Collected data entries
——

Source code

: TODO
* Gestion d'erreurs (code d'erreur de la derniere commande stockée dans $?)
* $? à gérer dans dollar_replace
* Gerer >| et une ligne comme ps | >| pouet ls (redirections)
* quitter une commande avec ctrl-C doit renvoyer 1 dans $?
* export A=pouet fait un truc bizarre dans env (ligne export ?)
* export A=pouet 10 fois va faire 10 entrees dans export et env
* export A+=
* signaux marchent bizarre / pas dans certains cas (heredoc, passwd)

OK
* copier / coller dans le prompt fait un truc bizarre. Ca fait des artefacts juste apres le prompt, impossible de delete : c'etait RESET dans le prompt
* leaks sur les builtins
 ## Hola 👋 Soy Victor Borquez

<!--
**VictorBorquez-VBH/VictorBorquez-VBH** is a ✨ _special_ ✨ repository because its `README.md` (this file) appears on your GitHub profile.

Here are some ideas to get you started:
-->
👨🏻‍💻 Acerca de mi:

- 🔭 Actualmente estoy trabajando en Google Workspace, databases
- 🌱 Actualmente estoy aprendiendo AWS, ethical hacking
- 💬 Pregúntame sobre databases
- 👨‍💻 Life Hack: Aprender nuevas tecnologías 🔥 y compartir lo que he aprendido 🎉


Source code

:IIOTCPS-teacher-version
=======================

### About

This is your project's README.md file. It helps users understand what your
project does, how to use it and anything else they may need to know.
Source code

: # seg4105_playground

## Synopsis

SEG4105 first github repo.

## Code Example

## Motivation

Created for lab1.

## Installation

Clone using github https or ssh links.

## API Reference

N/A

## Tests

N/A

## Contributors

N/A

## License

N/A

——

## Aim of the exercise
Set down no line except those from the one with "This is your" to the last line of the data, inclusive, each exactly as written.

## Exercise output
This is your project's README.md file. It helps users understand what your
project does, how to use it and anything else they may need to know.
Source code

: # seg4105_playground

## Synopsis

SEG4105 first github repo.

## Code Example

## Motivation

Created for lab1.

## Installation

Clone using github https or ssh links.

## API Reference

N/A

## Tests

N/A

## Contributors

N/A

## License

N/A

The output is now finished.